Stored data entries
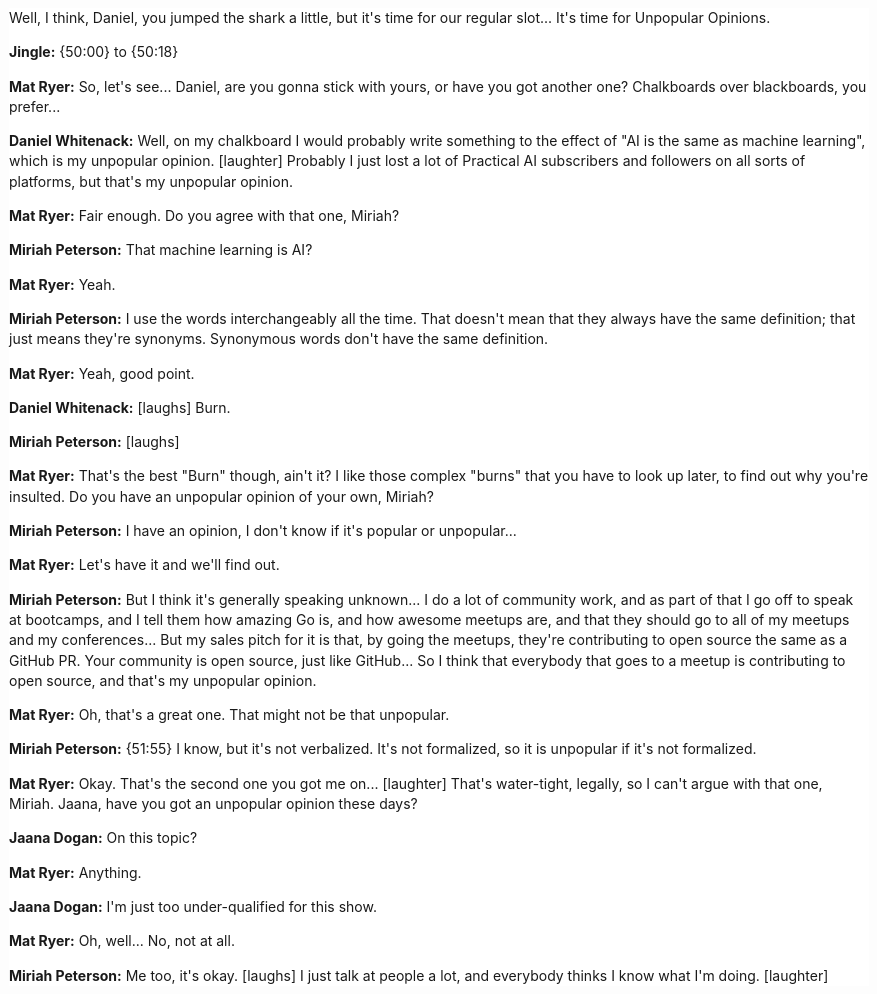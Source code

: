 Well, I think, Daniel, you jumped the shark a little, but it's time for our regular slot... It's time for Unpopular Opinions.

**Jingle:** \{50:00\} to \{50:18\}

**Mat Ryer:** So, let's see... Daniel, are you gonna stick with yours, or have you got another one? Chalkboards over blackboards, you prefer...

**Daniel Whitenack:** Well, on my chalkboard I would probably write something to the effect of "AI is the same as machine learning", which is my unpopular opinion. \[laughter\] Probably I just lost a lot of Practical AI subscribers and followers on all sorts of platforms, but that's my unpopular opinion.

**Mat Ryer:** Fair enough. Do you agree with that one, Miriah?

**Miriah Peterson:** That machine learning is AI?

**Mat Ryer:** Yeah.

**Miriah Peterson:** I use the words interchangeably all the time. That doesn't mean that they always have the same definition; that just means they're synonyms. Synonymous words don't have the same definition.

**Mat Ryer:** Yeah, good point.

**Daniel Whitenack:** \[laughs\] Burn.

**Miriah Peterson:** \[laughs\]

**Mat Ryer:** That's the best "Burn" though, ain't it? I like those complex "burns" that you have to look up later, to find out why you're insulted. Do you have an unpopular opinion of your own, Miriah?

**Miriah Peterson:** I have an opinion, I don't know if it's popular or unpopular...

**Mat Ryer:** Let's have it and we'll find out.

**Miriah Peterson:** But I think it's generally speaking unknown... I do a lot of community work, and as part of that I go off to speak at bootcamps, and I tell them how amazing Go is, and how awesome meetups are, and that they should go to all of my meetups and my conferences... But my sales pitch for it is that, by going the meetups, they're contributing to open source the same as a GitHub PR. Your community is open source, just like GitHub... So I think that everybody that goes to a meetup is contributing to open source, and that's my unpopular opinion.

**Mat Ryer:** Oh, that's a great one. That might not be that unpopular.

**Miriah Peterson:** \{51:55\} I know, but it's not verbalized. It's not formalized, so it is unpopular if it's not formalized.

**Mat Ryer:** Okay. That's the second one you got me on... \[laughter\] That's water-tight, legally, so I can't argue with that one, Miriah. Jaana, have you got an unpopular opinion these days?

**Jaana Dogan:** On this topic?

**Mat Ryer:** Anything.

**Jaana Dogan:** I'm just too under-qualified for this show.

**Mat Ryer:** Oh, well... No, not at all.

**Miriah Peterson:** Me too, it's okay. \[laughs\] I just talk at people a lot, and everybody thinks I know what I'm doing. \[laughter\]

_Problem to work on_
The line containing "learning is AI?" marks where to begin; the last line of the records marks where to stop. Copy both and all between, exactly.

_Response_
**Miriah Peterson:** That machine learning is AI?

**Mat Ryer:** Yeah.

**Miriah Peterson:** I use the words interchangeably all the time. That doesn't mean that they always have the same definition; that just means they're synonyms. Synonymous words don't have the same definition.

**Mat Ryer:** Yeah, good point.

**Daniel Whitenack:** \[laughs\] Burn.

**Miriah Peterson:** \[laughs\]

**Mat Ryer:** That's the best "Burn" though, ain't it? I like those complex "burns" that you have to look up later, to find out why you're insulted. Do you have an unpopular opinion of your own, Miriah?

**Miriah Peterson:** I have an opinion, I don't know if it's popular or unpopular...

**Mat Ryer:** Let's have it and we'll find out.

**Miriah Peterson:** But I think it's generally speaking unknown... I do a lot of community work, and as part of that I go off to speak at bootcamps, and I tell them how amazing Go is, and how awesome meetups are, and that they should go to all of my meetups and my conferences... But my sales pitch for it is that, by going the meetups, they're contributing to open source the same as a GitHub PR. Your community is open source, just like GitHub... So I think that everybody that goes to a meetup is contributing to open source, and that's my unpopular opinion.

**Mat Ryer:** Oh, that's a great one. That might not be that unpopular.

**Miriah Peterson:** \{51:55\} I know, but it's not verbalized. It's not formalized, so it is unpopular if it's not formalized.

**Mat Ryer:** Okay. That's the second one you got me on... \[laughter\] That's water-tight, legally, so I can't argue with that one, Miriah. Jaana, have you got an unpopular opinion these days?

**Jaana Dogan:** On this topic?

**Mat Ryer:** Anything.

**Jaana Dogan:** I'm just too under-qualified for this show.

**Mat Ryer:** Oh, well... No, not at all.

**Miriah Peterson:** Me too, it's okay. \[laughs\] I just talk at people a lot, and everybody thinks I know what I'm doing. \[laughter\]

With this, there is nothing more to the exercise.